START GIVEN INFORMATION

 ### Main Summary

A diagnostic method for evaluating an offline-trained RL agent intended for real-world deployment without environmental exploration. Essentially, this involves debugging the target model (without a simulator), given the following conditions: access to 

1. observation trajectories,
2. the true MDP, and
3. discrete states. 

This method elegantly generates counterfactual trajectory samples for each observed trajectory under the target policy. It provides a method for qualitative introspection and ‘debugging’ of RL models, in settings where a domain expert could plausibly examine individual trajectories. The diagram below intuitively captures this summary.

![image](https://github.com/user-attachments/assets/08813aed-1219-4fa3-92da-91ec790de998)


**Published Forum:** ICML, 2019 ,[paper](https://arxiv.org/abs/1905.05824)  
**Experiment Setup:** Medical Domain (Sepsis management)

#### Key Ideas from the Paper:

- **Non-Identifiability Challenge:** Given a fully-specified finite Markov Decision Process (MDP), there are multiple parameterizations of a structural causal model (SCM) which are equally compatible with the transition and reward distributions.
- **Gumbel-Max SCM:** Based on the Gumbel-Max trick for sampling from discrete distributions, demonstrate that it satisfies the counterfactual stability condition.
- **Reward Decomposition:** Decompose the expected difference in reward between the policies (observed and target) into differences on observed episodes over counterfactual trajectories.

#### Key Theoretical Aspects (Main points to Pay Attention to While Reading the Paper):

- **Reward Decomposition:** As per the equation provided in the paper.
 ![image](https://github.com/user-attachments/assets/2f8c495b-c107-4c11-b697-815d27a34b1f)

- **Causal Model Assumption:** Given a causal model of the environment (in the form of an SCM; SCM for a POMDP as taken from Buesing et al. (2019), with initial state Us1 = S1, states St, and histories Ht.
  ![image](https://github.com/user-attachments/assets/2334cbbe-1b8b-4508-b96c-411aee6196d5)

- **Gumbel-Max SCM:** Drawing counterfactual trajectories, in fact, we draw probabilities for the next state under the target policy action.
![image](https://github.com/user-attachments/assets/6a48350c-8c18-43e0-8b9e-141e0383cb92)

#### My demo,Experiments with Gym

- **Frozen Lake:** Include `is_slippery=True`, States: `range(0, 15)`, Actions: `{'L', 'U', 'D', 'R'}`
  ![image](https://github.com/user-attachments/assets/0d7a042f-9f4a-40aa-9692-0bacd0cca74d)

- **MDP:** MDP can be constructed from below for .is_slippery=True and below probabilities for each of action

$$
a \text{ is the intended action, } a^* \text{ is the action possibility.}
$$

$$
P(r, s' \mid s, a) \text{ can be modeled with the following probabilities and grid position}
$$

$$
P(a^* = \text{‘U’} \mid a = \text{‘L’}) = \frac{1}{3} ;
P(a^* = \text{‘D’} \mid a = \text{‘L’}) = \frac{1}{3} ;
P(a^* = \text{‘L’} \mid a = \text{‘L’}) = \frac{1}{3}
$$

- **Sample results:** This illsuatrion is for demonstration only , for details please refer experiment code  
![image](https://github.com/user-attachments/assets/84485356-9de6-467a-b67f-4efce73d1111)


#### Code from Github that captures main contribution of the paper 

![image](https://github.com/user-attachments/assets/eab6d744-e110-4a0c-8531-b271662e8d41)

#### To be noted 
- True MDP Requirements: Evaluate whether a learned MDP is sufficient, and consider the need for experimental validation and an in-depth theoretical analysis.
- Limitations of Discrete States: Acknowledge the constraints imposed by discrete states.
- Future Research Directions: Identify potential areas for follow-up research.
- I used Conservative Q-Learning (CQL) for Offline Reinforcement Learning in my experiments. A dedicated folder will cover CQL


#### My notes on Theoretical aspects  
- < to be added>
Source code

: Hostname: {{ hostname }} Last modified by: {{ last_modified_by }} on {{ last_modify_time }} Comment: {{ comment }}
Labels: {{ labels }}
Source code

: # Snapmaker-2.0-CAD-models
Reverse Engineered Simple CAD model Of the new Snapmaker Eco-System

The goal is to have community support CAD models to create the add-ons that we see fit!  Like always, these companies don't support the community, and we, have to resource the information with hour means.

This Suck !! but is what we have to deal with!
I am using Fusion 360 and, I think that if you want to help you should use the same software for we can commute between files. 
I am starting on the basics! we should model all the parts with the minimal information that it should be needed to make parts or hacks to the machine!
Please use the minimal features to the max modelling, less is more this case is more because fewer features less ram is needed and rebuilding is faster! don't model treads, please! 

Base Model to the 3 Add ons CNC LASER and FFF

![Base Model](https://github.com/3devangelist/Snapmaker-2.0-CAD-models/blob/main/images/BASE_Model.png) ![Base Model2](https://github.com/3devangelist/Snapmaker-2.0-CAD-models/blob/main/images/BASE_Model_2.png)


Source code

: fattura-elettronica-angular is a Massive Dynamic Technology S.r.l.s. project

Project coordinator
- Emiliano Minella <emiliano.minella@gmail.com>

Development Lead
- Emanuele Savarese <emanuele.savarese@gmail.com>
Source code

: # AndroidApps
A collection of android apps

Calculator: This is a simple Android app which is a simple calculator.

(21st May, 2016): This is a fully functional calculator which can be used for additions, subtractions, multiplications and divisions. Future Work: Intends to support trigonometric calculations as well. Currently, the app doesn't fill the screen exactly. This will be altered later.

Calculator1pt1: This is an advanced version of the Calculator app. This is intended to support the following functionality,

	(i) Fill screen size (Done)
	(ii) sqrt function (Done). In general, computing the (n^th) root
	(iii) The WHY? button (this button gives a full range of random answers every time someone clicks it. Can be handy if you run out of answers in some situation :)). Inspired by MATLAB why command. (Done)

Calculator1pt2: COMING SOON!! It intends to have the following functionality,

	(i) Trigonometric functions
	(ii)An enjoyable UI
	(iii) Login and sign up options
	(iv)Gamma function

END GIVEN INFORMATION

> YOUR INSTRUCTIONS
Where does the word "have" occur in the data? Copy every line that has it.

> ANSWER BOX
The goal is to have community support CAD models to create the add-ons that we see fit!  Like always, these companies don't support the community, and we, have to resource the information with hour means.
This Suck !! but is what we have to deal with!
Calculator1pt2: COMING SOON!! It intends to have the following functionality,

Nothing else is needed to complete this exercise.